● Exercise prompt
Your reply should be the following data, copied exactly.
===== Data for processing
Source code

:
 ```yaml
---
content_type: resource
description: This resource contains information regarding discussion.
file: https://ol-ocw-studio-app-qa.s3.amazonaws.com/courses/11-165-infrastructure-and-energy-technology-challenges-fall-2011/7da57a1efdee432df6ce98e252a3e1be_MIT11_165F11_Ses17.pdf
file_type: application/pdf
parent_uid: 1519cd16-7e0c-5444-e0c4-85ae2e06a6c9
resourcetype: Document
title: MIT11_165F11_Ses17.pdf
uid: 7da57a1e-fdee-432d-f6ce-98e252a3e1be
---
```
==========
● Response to this task
Source code

:
 ```yaml
---
content_type: resource
description: This resource contains information regarding discussion.
file: https://ol-ocw-studio-app-qa.s3.amazonaws.com/courses/11-165-infrastructure-and-energy-technology-challenges-fall-2011/7da57a1efdee432df6ce98e252a3e1be_MIT11_165F11_Ses17.pdf
file_type: application/pdf
parent_uid: 1519cd16-7e0c-5444-e0c4-85ae2e06a6c9
resourcetype: Document
title: MIT11_165F11_Ses17.pdf
uid: 7da57a1e-fdee-432d-f6ce-98e252a3e1be
---
```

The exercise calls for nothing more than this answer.